Supplied data:
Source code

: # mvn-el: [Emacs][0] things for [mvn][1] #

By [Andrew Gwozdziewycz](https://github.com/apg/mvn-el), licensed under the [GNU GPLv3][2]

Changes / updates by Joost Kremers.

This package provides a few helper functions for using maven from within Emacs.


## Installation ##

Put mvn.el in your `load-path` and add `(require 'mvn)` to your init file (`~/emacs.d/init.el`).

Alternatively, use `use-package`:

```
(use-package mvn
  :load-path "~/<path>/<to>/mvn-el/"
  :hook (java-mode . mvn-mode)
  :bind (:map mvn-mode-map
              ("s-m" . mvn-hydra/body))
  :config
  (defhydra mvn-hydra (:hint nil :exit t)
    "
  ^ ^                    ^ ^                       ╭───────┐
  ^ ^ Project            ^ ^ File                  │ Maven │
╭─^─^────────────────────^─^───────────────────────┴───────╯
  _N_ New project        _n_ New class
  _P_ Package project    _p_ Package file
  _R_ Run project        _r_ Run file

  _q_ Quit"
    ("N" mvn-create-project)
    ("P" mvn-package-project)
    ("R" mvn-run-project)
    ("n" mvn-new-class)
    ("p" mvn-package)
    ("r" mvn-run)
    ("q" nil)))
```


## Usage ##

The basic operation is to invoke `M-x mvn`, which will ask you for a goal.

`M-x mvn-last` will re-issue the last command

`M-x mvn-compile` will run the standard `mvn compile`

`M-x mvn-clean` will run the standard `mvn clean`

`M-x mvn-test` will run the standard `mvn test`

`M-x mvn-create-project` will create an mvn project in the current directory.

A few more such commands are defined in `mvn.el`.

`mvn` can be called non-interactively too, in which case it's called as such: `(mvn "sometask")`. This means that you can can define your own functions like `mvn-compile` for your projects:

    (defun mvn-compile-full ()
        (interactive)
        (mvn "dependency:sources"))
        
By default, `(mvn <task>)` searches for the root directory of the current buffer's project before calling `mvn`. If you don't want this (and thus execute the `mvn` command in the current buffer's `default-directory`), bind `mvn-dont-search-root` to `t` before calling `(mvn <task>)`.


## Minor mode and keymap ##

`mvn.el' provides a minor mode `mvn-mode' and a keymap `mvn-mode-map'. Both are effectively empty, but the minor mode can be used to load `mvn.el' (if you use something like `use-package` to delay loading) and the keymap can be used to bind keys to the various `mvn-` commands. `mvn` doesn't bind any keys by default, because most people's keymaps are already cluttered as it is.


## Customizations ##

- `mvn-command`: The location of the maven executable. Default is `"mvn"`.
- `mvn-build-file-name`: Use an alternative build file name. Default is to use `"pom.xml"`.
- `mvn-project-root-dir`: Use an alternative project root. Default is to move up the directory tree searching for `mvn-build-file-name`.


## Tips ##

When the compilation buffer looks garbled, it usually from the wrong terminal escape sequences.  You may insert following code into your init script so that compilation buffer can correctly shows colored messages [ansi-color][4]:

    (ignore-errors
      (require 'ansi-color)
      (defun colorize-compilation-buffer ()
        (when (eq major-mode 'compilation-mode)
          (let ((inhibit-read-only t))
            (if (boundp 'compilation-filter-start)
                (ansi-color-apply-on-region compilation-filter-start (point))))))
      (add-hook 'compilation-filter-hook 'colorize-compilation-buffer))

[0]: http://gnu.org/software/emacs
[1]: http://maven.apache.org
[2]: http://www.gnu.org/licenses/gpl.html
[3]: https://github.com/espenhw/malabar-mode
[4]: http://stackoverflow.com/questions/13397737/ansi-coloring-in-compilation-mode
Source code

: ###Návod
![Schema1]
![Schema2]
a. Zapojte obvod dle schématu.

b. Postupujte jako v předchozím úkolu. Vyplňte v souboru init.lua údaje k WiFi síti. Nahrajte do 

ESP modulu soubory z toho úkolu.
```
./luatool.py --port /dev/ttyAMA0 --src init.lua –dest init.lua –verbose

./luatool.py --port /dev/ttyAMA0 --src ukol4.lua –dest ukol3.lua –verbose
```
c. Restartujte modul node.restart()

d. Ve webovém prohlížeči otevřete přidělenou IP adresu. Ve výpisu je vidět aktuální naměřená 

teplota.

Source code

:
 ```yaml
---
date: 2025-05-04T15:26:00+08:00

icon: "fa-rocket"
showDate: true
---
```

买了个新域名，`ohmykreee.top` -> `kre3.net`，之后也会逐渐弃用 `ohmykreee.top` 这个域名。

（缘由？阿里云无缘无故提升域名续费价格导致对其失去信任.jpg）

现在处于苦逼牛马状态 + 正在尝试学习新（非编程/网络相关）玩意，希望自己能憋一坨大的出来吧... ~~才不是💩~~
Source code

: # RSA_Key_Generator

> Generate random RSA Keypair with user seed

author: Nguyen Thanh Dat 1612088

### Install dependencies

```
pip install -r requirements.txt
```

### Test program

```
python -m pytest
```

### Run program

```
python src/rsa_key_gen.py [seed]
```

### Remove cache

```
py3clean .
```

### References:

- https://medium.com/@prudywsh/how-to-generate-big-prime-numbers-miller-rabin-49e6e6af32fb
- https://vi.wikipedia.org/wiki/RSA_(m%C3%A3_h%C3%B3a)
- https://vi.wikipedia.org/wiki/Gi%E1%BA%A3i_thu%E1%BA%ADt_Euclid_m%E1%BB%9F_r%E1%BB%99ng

Problem requirements: Retype all the data, keeping every character the same.

Result:
Source code

: # mvn-el: [Emacs][0] things for [mvn][1] #

By [Andrew Gwozdziewycz](https://github.com/apg/mvn-el), licensed under the [GNU GPLv3][2]

Changes / updates by Joost Kremers.

This package provides a few helper functions for using maven from within Emacs.


## Installation ##

Put mvn.el in your `load-path` and add `(require 'mvn)` to your init file (`~/emacs.d/init.el`).

Alternatively, use `use-package`:

```
(use-package mvn
  :load-path "~/<path>/<to>/mvn-el/"
  :hook (java-mode . mvn-mode)
  :bind (:map mvn-mode-map
              ("s-m" . mvn-hydra/body))
  :config
  (defhydra mvn-hydra (:hint nil :exit t)
    "
  ^ ^                    ^ ^                       ╭───────┐
  ^ ^ Project            ^ ^ File                  │ Maven │
╭─^─^────────────────────^─^───────────────────────┴───────╯
  _N_ New project        _n_ New class
  _P_ Package project    _p_ Package file
  _R_ Run project        _r_ Run file

  _q_ Quit"
    ("N" mvn-create-project)
    ("P" mvn-package-project)
    ("R" mvn-run-project)
    ("n" mvn-new-class)
    ("p" mvn-package)
    ("r" mvn-run)
    ("q" nil)))
```


## Usage ##

The basic operation is to invoke `M-x mvn`, which will ask you for a goal.

`M-x mvn-last` will re-issue the last command

`M-x mvn-compile` will run the standard `mvn compile`

`M-x mvn-clean` will run the standard `mvn clean`

`M-x mvn-test` will run the standard `mvn test`

`M-x mvn-create-project` will create an mvn project in the current directory.

A few more such commands are defined in `mvn.el`.

`mvn` can be called non-interactively too, in which case it's called as such: `(mvn "sometask")`. This means that you can can define your own functions like `mvn-compile` for your projects:

    (defun mvn-compile-full ()
        (interactive)
        (mvn "dependency:sources"))
        
By default, `(mvn <task>)` searches for the root directory of the current buffer's project before calling `mvn`. If you don't want this (and thus execute the `mvn` command in the current buffer's `default-directory`), bind `mvn-dont-search-root` to `t` before calling `(mvn <task>)`.


## Minor mode and keymap ##

`mvn.el' provides a minor mode `mvn-mode' and a keymap `mvn-mode-map'. Both are effectively empty, but the minor mode can be used to load `mvn.el' (if you use something like `use-package` to delay loading) and the keymap can be used to bind keys to the various `mvn-` commands. `mvn` doesn't bind any keys by default, because most people's keymaps are already cluttered as it is.


## Customizations ##

- `mvn-command`: The location of the maven executable. Default is `"mvn"`.
- `mvn-build-file-name`: Use an alternative build file name. Default is to use `"pom.xml"`.
- `mvn-project-root-dir`: Use an alternative project root. Default is to move up the directory tree searching for `mvn-build-file-name`.


## Tips ##

When the compilation buffer looks garbled, it usually from the wrong terminal escape sequences.  You may insert following code into your init script so that compilation buffer can correctly shows colored messages [ansi-color][4]:

    (ignore-errors
      (require 'ansi-color)
      (defun colorize-compilation-buffer ()
        (when (eq major-mode 'compilation-mode)
          (let ((inhibit-read-only t))
            (if (boundp 'compilation-filter-start)
                (ansi-color-apply-on-region compilation-filter-start (point))))))
      (add-hook 'compilation-filter-hook 'colorize-compilation-buffer))

[0]: http://gnu.org/software/emacs
[1]: http://maven.apache.org
[2]: http://www.gnu.org/licenses/gpl.html
[3]: https://github.com/espenhw/malabar-mode
[4]: http://stackoverflow.com/questions/13397737/ansi-coloring-in-compilation-mode
Source code

: ###Návod
![Schema1]
![Schema2]
a. Zapojte obvod dle schématu.

b. Postupujte jako v předchozím úkolu. Vyplňte v souboru init.lua údaje k WiFi síti. Nahrajte do 

ESP modulu soubory z toho úkolu.
```
./luatool.py --port /dev/ttyAMA0 --src init.lua –dest init.lua –verbose

./luatool.py --port /dev/ttyAMA0 --src ukol4.lua –dest ukol3.lua –verbose
```
c. Restartujte modul node.restart()

d. Ve webovém prohlížeči otevřete přidělenou IP adresu. Ve výpisu je vidět aktuální naměřená 

teplota.

Source code

:
 ```yaml
---
date: 2025-05-04T15:26:00+08:00

icon: "fa-rocket"
showDate: true
---
```

买了个新域名，`ohmykreee.top` -> `kre3.net`，之后也会逐渐弃用 `ohmykreee.top` 这个域名。

（缘由？阿里云无缘无故提升域名续费价格导致对其失去信任.jpg）

现在处于苦逼牛马状态 + 正在尝试学习新（非编程/网络相关）玩意，希望自己能憋一坨大的出来吧... ~~才不是💩~~
Source code

: # RSA_Key_Generator

> Generate random RSA Keypair with user seed

author: Nguyen Thanh Dat 1612088

### Install dependencies

```
pip install -r requirements.txt
```

### Test program

```
python -m pytest
```

### Run program

```
python src/rsa_key_gen.py [seed]
```

### Remove cache

```
py3clean .
```

### References:

- https://medium.com/@prudywsh/how-to-generate-big-prime-numbers-miller-rabin-49e6e6af32fb
- https://vi.wikipedia.org/wiki/RSA_(m%C3%A3_h%C3%B3a)
- https://vi.wikipedia.org/wiki/Gi%E1%BA%A3i_thu%E1%BA%ADt_Euclid_m%E1%BB%9F_r%E1%BB%99ng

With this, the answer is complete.